Thoughts on web design
Just read Fresh Styles For Web Designers. I seem to be about 2/3 Htminialist and 1/3 Gothic Organic. Yeesh. And here I just thought I was me.
A lot of designers seem to be focused on overcoming the web’s shortcomings. Hence the large selection of books purporting to teach designers how to work with the web, how to teach non-designers to work with the web; hell, how to teach cats to design for the web. But the web only has shortcomings if you insist of looking at its properties as shortcomings. For someone trained in oils, watercolors have a lot of shortcomings. The same thing applies to print folks who get thrown into the web. They want a level of control that it still isn’t always rational or possible.
For someone who first learned design by working with the web, print has a lot of restrictions. A smaller color space. More color costs more. Changing content requires a re-run. Trapping. Overprinting. Spot colors. Ink viscosisity. Dot gain. Varnishes. Die cuts. Thermography. Finish processes. Spiral binding versus saddle stitching versus folding.
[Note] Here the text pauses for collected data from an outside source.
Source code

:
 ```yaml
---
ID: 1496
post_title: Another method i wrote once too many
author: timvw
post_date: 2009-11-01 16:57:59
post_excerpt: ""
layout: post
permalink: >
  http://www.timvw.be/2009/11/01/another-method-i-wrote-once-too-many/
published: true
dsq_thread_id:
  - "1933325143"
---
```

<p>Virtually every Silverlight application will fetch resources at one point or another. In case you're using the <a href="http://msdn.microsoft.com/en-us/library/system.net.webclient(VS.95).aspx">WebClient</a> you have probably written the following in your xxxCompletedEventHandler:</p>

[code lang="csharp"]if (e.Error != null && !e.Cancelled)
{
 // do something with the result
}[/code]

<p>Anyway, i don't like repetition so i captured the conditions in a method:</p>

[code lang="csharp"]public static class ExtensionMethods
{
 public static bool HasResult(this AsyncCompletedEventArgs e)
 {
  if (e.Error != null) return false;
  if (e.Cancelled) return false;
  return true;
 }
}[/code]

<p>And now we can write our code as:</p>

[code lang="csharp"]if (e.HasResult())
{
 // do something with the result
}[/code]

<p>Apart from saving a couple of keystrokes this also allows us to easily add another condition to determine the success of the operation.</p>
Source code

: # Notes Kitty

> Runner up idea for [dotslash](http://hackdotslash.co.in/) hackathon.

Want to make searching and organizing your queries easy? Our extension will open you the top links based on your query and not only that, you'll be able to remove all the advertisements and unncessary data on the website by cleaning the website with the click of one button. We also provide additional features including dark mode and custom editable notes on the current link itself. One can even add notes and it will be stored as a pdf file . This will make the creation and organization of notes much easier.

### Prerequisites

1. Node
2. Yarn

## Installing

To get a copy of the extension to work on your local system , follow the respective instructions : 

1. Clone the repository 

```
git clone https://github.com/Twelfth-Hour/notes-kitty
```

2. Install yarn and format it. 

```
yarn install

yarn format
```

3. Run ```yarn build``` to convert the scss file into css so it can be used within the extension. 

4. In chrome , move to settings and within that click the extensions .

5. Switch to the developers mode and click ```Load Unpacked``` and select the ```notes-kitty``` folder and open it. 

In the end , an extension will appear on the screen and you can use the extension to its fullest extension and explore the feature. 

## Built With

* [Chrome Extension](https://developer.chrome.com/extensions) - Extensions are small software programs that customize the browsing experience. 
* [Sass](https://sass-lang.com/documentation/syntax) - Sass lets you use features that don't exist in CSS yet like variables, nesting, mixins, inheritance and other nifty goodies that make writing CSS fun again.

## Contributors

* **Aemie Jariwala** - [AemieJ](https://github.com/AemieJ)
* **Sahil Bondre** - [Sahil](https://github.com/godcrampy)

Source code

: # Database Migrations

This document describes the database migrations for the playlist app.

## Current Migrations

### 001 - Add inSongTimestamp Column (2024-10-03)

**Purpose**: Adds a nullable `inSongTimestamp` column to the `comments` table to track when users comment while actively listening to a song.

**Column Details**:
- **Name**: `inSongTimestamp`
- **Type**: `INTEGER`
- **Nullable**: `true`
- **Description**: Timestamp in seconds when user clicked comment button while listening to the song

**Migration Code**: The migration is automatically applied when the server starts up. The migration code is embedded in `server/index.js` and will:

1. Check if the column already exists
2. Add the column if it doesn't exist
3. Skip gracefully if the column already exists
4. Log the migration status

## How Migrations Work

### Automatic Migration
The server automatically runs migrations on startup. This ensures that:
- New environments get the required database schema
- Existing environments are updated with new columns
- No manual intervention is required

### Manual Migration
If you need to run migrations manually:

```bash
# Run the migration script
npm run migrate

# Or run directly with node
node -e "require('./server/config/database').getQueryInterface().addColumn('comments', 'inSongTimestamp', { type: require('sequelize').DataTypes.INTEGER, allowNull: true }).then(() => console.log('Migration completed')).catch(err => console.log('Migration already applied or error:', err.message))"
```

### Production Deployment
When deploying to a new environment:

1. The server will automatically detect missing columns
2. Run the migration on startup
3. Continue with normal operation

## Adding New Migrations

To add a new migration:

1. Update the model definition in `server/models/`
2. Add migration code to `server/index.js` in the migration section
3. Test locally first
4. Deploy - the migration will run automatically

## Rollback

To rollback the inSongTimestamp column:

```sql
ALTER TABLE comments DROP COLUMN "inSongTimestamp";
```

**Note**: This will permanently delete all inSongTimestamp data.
Lots of very technical stuff that one needs to be familiar with for one’s work to well, work.
So I think that most of the folks who bewail the restrictions of the web aren’t really looking at it correctly. They’re looking at the web like it’s supposed to be print, and shame on it for not behaving correctly! I think we still don’t know what the web is. Maybe in ten years we’ll have a better handle on it.